Streaming exports are the right answer when:

  • You want all matching rows, not just the next page.
  • You want the body on disk or piped through a shell tool.
  • You don't want to manage pagination state in your code.

The cap is per-call, tier-aware (Free 10k → Scale 10M → Enterprise unlimited), and the response sets X-SemiLayer-Export-Truncated if you hit it. Beam wraps the trailer as a final { kind: 'truncated' } chunk so you don't need to read it from raw HTTP.

Cursor stability under writes

SurfaceStable under writes?
query cursorStable. The cursor encodes the sort-key position, so concurrent inserts/updates only show up on the next nextCursor walk. Deletes mid-walk are safely skipped.
analyze.rows cursorDrill is on a static bucket — the bucketKey snapshot of the predicate. Concurrent writes to the source DB don't shift the bucket's row set within the 24h bucketKey TTL.
offsetNot stable. Concurrent writes shift rows under your offset; expect duplicates and skips. Use cursor instead for any deep walk.
WS streamingBridge-dependent. Postgres holds a server-side cursor; Mongo holds a snapshot. The bridge cleans up if you abort.
Streaming exportsSame posture as the underlying cursor (bridge-snapshotted where the bridge supports it).

For the rare "I need a write-stable cursor over query() directly" use case, run the export endpoint instead — bridges that support snapshot isolation will use it under the streaming export path.

Aborting cleanly

Every streaming shape — WS streams, drill-down loops, exports — closes the underlying bridge cursor when the consumer aborts.

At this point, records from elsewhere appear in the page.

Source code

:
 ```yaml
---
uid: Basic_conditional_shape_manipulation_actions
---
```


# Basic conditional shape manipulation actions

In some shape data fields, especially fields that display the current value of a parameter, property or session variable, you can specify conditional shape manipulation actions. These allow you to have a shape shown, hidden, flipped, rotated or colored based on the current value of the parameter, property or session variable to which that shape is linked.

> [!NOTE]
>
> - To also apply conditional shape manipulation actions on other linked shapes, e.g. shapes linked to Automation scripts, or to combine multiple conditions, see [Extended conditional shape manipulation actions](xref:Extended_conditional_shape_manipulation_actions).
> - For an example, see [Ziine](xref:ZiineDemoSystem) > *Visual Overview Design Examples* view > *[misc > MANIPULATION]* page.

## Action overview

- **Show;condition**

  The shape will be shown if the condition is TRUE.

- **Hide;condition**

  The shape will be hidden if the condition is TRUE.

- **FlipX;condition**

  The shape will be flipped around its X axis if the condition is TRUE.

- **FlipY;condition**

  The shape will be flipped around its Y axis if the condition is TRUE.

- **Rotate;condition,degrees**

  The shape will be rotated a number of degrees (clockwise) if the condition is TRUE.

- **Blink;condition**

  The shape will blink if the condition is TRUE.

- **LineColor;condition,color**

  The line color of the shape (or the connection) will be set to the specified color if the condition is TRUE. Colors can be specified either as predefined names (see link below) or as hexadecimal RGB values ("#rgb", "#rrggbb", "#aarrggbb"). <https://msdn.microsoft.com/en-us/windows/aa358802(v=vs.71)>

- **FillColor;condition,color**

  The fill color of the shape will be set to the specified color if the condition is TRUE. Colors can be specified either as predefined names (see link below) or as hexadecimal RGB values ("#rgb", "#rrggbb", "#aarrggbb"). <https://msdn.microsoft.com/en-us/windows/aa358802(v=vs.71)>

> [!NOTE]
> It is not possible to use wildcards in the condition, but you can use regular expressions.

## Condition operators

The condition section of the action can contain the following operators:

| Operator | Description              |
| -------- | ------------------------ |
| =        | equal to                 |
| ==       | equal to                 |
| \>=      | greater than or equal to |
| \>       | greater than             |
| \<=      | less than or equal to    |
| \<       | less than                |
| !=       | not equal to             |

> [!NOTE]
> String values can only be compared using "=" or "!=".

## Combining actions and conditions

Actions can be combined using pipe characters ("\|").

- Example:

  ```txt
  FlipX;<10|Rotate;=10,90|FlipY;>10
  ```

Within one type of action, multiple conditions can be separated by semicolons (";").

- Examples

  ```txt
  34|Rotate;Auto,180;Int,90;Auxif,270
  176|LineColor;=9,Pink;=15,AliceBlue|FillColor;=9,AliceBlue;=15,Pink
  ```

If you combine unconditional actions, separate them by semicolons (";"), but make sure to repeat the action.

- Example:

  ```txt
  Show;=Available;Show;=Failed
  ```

No leaked transactions.

const controller = new AbortController()

setTimeout(() => controller.abort(), 60_000)  // cancel after a minute

for await (const row of beam.orders.stream.query({
  where: { status: 'shipped' },
  signal: controller.signal,   // cooperative cancellation
})) {
  process(row)
}

For exports, the React useExportRows({ ... }).cancel() and Beam's AsyncIterable.return() both propagate the abort to the server.

Choosing — the cheat sheet

NeedReach for
Admin UI with page pickerquery({ offset, limit })
Infinite scrollquery({ cursor, limit })
Bucket-scoped drillanalyze.<name>.rows({ bucketKey, cursor })
Search inside a bucketanalyze.<name>.rows({ bucketKey, search, cursor })
Download all rows of a bucketanalyze.<name>.exportRows({ bucketKey, format })
Download all rows of a whereBeamClient.queryExport({ lens, where, format }) (or semilayer query --export)
Walk a whole table programmaticallystream.query({ where })
React to new rows over timestream.subscribe({ filter }) — different primitive
Live-updating dashboarduseAnalyze({ liveUpdates: true })

When in doubt, start with cursor pagination. It's the right answer for ~80% of UIs, and you can always upgrade to the streaming export when the user reaches for "download."